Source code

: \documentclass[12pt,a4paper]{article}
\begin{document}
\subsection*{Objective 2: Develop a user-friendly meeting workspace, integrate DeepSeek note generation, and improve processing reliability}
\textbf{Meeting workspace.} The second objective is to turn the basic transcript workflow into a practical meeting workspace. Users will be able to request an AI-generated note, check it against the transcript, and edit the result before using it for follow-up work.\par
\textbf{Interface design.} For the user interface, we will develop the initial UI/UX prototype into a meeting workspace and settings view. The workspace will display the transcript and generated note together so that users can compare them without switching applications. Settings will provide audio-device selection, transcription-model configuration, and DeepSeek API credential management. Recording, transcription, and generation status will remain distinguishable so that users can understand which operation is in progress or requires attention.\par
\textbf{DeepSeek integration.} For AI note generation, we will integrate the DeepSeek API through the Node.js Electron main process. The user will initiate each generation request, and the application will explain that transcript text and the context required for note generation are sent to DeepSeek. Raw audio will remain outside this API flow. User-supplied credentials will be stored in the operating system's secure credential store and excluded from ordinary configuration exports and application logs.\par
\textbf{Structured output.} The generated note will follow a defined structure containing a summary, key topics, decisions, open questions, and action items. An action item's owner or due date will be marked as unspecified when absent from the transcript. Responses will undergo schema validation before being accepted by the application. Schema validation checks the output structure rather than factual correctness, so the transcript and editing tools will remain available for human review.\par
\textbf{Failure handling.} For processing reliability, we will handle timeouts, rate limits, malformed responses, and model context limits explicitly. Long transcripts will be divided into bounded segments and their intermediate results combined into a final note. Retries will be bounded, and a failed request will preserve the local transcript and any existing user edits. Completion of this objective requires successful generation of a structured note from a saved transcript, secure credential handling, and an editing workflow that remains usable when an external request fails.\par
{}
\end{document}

...

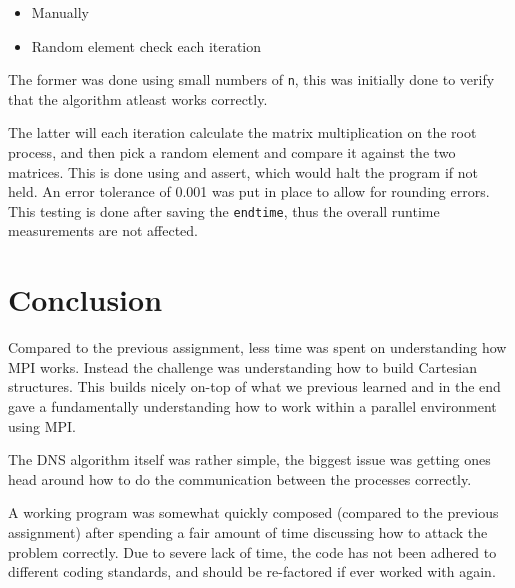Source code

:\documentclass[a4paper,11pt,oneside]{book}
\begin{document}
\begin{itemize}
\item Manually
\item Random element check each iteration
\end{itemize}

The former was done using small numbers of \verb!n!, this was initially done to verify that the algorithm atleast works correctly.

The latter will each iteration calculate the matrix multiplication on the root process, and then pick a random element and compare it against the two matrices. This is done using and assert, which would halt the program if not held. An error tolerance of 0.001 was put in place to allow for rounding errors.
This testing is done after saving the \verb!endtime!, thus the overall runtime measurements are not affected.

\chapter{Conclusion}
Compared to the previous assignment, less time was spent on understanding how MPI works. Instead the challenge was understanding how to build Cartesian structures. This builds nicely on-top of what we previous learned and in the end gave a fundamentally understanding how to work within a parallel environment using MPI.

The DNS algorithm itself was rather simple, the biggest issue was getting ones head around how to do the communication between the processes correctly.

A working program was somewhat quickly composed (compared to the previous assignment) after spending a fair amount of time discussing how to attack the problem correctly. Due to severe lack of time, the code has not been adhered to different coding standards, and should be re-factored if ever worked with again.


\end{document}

[Work required] Find the lines in the records that contain the word "secure", then copy every one of them.

[Task output]
\textbf{DeepSeek integration.} For AI note generation, we will integrate the DeepSeek API through the Node.js Electron main process. The user will initiate each generation request, and the application will explain that transcript text and the context required for note generation are sent to DeepSeek. Raw audio will remain outside this API flow. User-supplied credentials will be stored in the operating system's secure credential store and excluded from ordinary configuration exports and application logs.\par
\textbf{Failure handling.} For processing reliability, we will handle timeouts, rate limits, malformed responses, and model context limits explicitly. Long transcripts will be divided into bounded segments and their intermediate results combined into a final note. Retries will be bounded, and a failed request will preserve the local transcript and any existing user edits. Completion of this objective requires successful generation of a structured note from a saved transcript, secure credential handling, and an editing workflow that remains usable when an external request fails.\par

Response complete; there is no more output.